In the early years of the aughts, Cursive and Bright Eyes acted as Saddle Creek’s hysterical standard-bearers, shaping searing, often-whiny angst into high-concept packages. Efforts like Lifted and The Ugly Organ were tortured howls tailor-made for teenage consumption—wry, angry albums which made a spectacle of their callowness. In the years since, Conor Oberst has at least made a cursory attempt to grow up. Kasher, who’s material seemed beyond his experience in his mid 20s, now finds himself sounding a little too old for this kind of uncertainty, bemoaning the trials and tribulations of monogamy as if he hadn’t been over these topics before.
Rather than progress, he slinks off once again into concept-album territory, presenting the institutions of marriage and suburbia as hollow constructs to be superficially explored.
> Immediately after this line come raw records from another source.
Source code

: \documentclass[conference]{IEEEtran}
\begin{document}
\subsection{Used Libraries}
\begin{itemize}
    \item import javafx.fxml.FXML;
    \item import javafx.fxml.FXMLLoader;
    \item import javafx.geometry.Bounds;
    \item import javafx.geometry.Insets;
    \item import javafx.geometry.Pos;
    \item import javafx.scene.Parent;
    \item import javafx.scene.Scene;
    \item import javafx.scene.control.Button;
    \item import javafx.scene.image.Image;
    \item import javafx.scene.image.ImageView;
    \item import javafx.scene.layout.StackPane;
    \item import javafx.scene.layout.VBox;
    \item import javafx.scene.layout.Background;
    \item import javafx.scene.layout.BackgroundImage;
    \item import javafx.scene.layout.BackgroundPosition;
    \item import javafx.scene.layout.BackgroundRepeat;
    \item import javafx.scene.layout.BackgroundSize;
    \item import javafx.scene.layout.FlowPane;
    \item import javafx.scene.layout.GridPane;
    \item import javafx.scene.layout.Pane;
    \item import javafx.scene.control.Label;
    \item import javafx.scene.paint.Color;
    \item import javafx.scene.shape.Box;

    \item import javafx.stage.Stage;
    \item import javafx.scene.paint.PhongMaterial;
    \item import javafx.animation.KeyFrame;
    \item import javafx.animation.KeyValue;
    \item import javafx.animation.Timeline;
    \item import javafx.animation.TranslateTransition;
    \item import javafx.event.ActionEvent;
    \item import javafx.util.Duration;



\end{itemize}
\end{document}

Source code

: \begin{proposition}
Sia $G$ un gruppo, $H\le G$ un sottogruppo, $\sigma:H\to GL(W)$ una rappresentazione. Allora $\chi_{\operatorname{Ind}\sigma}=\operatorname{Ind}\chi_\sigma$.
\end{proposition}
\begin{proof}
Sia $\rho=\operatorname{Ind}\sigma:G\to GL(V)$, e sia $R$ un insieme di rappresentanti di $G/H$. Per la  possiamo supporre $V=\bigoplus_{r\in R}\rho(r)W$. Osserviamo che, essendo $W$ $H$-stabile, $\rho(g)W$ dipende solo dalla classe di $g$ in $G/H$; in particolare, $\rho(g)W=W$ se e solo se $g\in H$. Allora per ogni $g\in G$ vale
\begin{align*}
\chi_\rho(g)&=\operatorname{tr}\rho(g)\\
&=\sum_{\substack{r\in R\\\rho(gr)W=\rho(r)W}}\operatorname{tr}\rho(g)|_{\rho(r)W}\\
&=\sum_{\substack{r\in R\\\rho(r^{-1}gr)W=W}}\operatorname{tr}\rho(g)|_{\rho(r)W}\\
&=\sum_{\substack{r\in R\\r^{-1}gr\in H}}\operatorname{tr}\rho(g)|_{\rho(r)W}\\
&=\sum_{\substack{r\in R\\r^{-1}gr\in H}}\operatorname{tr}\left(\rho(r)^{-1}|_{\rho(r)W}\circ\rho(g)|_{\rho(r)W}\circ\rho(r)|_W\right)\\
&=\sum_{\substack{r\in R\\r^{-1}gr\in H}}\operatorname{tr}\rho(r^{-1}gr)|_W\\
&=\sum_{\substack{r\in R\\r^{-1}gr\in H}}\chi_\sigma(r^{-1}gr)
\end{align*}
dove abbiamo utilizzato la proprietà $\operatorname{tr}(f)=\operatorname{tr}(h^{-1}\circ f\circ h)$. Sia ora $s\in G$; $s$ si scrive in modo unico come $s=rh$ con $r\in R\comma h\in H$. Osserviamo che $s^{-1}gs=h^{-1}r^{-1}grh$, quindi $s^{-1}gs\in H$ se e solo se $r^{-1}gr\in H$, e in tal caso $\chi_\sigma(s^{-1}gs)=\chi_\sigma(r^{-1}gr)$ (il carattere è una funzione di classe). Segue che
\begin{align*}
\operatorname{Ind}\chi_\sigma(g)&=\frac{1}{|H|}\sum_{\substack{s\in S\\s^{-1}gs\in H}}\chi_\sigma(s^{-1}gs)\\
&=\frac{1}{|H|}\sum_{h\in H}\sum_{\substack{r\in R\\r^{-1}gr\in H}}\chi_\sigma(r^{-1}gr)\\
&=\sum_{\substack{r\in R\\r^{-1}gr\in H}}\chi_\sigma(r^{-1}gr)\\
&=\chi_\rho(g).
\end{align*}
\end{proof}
Just as 2006’s Happy Hollow attempted to fake development by tackling issues of politics and religion, The Game of Monogamy employs intellectual embellishments, but little actual content. Trying to sneak in the back way, it establishes an air of seriousness through string sections and instrumental suites, even as Kasher flails about melodramatically on songs like “A Grown Man,” noting that “a grown man’s got a big responsibility.”
It’s at times shocking how off-key the album actually is. The music switches between dry and histrionic. The lyrics are flat and repetitive. The horn section, which takes over various songs, roundly flubs its parts, at worst sounding like an unpracticed third-wave ska band, at best like a bland Sufjan Stevens rip-off. Weak all around, The Game of Monogamy clearly defines the difference between a niche and a hole.